Qaddafi Forces Hit Besieged City but Lose Libyan Oil Port
Saturday 05 March 2011
by: David D. Kirkpatrick and Kareem Fahim, The New York Times News Service | Report
After securing the town of Ras Lanuf, opposition fighters gather at a new checkpoint about 25 miles west of the rebel-held town to celebrate and prepare for a new push further west, in Libya, March 5, 2011. (Photo: Tyler Hicks / The New York Times)
Tripoli, Libya — Each side of the nascent civil war in Libya pushed forward on Saturday as militia forces loyal to Col. Muammar el-Qaddafi launched a second day of attacks on the rebel-held city of Zawiyah, just 30 miles west of the capital, and a ragtag rebel army moving from the east won its first ground battle to take the oil port of Ras Lanuf about midway down the Mediterranean coast.
Both sides were girding for a confrontation in the coming days at the port of Surt, the town where Colonel Qaddafi was born and which blocks the rebels’ progress toward the capital, Tripoli.
Eighteen days after it began with spirited demonstrations in the eastern city of Benghazi, the Libyan uprising has veered sharply from the pattern of relatively quick and nonviolent upheavals that ousted the leaders of Tunisia and Egypt.
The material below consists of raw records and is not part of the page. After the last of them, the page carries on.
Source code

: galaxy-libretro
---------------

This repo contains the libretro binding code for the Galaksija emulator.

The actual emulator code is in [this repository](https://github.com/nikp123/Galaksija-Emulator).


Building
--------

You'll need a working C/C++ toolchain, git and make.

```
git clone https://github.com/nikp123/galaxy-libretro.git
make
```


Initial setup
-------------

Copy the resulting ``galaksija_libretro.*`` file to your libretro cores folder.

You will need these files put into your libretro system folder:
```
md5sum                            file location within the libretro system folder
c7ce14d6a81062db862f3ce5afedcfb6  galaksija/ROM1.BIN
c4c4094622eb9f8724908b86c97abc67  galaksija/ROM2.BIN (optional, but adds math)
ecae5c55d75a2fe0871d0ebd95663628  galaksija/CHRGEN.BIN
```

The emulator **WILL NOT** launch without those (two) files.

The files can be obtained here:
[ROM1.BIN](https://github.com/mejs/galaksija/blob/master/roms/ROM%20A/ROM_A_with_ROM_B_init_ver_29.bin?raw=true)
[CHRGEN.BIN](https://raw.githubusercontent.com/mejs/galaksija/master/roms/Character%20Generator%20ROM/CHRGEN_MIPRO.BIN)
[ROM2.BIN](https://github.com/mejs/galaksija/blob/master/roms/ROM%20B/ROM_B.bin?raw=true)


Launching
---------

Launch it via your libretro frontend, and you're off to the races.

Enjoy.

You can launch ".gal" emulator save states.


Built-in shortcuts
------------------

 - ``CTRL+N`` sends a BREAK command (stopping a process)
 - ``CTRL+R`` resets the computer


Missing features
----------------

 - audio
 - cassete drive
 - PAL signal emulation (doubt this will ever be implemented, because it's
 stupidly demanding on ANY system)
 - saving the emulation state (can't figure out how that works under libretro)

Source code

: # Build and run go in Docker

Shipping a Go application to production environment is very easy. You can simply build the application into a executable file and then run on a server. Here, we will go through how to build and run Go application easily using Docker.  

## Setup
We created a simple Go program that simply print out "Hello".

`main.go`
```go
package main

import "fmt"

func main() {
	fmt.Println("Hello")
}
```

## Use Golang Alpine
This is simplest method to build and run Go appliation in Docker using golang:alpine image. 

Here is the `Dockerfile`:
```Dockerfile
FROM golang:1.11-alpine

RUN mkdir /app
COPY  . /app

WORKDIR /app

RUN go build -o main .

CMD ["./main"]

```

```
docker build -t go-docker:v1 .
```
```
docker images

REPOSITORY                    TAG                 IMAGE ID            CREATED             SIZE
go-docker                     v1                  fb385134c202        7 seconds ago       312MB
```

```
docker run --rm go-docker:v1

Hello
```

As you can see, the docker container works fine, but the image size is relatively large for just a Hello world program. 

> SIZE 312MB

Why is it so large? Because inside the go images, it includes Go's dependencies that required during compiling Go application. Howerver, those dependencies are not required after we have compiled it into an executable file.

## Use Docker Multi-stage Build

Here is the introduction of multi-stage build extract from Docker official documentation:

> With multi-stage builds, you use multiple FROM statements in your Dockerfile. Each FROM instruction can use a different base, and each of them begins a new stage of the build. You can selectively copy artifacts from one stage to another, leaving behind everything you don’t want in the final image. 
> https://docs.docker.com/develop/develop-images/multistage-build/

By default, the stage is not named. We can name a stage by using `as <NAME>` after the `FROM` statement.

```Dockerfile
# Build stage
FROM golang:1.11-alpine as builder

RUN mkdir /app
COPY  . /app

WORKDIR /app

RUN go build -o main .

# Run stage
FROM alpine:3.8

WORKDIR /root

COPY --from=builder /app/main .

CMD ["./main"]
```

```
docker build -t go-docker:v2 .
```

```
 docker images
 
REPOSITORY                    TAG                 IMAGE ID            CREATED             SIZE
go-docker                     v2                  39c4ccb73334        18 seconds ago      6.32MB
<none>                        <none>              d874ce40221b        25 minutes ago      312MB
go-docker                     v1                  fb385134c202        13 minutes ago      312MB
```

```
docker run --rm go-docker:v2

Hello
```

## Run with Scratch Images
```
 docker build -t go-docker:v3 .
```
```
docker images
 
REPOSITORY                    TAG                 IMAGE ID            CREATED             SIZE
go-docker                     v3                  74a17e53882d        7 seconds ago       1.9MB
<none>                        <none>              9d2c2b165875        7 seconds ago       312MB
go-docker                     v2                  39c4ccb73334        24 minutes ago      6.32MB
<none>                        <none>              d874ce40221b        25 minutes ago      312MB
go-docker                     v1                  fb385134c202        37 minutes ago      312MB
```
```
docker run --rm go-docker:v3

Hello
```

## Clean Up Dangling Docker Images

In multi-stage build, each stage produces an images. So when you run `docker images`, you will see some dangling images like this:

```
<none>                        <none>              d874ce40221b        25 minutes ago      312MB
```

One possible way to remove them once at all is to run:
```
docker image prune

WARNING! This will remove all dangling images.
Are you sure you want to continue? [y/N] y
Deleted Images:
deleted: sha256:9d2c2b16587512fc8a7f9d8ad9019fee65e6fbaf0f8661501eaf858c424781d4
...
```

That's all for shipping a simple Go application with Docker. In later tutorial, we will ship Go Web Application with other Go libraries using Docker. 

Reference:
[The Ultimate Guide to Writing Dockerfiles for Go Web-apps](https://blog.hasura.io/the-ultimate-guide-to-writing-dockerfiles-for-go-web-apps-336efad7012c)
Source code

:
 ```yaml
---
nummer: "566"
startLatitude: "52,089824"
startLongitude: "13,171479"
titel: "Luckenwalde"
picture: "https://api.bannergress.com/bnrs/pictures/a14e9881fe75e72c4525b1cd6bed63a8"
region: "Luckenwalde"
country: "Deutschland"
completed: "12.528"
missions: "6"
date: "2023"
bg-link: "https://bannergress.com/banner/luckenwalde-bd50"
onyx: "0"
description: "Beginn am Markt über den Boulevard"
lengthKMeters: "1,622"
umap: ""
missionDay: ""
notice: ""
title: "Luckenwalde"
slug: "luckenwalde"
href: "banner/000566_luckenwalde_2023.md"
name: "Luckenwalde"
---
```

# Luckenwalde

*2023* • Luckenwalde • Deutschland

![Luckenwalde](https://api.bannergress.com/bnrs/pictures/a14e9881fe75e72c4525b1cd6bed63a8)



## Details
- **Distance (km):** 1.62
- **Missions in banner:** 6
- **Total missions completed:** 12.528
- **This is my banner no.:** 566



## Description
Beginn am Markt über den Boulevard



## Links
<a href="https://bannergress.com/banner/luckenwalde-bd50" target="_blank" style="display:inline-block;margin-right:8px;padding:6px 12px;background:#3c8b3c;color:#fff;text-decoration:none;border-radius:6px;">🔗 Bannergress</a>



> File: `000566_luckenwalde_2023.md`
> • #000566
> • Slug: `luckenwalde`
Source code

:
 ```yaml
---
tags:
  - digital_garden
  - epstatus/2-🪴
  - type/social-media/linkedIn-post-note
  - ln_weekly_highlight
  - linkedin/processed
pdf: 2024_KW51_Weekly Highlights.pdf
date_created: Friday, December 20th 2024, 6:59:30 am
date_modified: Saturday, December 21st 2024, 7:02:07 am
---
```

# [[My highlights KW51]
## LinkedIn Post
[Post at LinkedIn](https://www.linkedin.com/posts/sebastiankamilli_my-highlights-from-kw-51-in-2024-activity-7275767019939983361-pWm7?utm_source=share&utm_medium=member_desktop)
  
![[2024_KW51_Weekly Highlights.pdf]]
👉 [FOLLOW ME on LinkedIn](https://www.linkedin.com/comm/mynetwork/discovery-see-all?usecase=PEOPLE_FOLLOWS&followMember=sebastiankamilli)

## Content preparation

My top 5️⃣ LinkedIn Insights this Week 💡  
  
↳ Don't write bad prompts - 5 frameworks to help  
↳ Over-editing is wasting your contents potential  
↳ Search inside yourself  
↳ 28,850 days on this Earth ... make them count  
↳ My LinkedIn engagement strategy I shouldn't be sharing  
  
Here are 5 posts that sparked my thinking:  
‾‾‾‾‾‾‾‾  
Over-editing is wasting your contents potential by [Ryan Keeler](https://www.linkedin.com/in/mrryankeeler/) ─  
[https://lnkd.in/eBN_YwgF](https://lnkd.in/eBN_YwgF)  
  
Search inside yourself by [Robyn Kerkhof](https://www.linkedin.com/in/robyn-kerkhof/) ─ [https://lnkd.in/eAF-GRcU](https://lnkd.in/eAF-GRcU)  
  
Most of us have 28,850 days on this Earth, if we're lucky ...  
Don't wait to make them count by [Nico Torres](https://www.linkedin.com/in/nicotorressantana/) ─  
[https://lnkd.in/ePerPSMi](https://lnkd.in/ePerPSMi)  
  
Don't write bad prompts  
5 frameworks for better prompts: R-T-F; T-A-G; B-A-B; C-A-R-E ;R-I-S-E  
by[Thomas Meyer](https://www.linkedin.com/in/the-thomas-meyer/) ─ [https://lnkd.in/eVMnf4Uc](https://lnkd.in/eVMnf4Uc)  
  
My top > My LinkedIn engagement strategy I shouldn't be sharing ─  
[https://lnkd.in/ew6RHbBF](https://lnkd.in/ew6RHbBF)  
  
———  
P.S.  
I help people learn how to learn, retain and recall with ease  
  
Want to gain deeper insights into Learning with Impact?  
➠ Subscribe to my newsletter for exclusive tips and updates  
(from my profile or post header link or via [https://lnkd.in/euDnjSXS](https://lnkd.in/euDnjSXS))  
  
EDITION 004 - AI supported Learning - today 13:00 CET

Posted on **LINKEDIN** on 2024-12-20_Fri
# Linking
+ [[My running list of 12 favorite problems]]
Instead, the rebellion here appeared to have become mired in a drawn-out ground campaign between two relatively unprofessional and loosely organized forces — the Libyan Army and the rebels — that is exacting high civilian casualties and appears likely to drag on for some time.
That state of affairs was evident in the northwestern city of Zawiyah on Saturday, where government attacks raised puzzling questions about its strategy. For the second day in a row its forces battered the rebels, then pulled back to maintain a siege on the city from an impenetrable ring around the perimeter. Later it struck again, and withdrew again.
By the end of the day, both sides claimed control of the city.
Foreign journalists, who have been invited into the city of Tripoli, were unable to cross military checkpoints to evaluate reports of what Zawiyah residents called “a massacre.”
Witnesses there began frantic calls to journalists in Tripoli at 6 a.m. Saturday to report that soldiers of the government militia — the Khamis brigade, which is named for the Qaddafi son who commands it and is considered the family’s most formidable force — had broken through the east and west gates of the city. “They are killing us,” one resident said. “They are firing on us.”
The militia attacked with tanks, heavy artillery and machine guns, witnesses said, and the explosions of a variety of munitions were clearly audible in the background. “I am watching neighbors dying unarmed in front of their homes,” one resident said. “I don’t know how many are being killed, but I know my neighborhood is being killed.”
In a telephone interview a little more than three hours after the attack began, another resident said: “Everything is burning. We don’t know from which side they are shooting us — from the buildings or from the streets. People are falling everywhere.”
The rebels, including former members of the Libyan military, returned fire. Although a death toll was impossible to determine, one resident said four of his neighbors were killed, including one who was found stripped of his clothes.
A correspondent for Sky News, a British satellite TV channel and the only foreign news organization in the city, reported seeing the militia fire on ambulances trying to remove the wounded from the streets. The reporter also said she had seen at least eight dead soldiers and five armored vehicles burning in the central square.
At 10 a.m., witnesses said, the Qaddafi forces abruptly withdrew from the city, taking up their positions in a close circle surrounding it.
Some rebels attempted to paint the pullout as a victory, saying that they had recovered Libyan Army cars and other weapons. A rebel spokesman told Reuters that the rebels had captured three armored personnel carriers, two tanks and a pickup truck.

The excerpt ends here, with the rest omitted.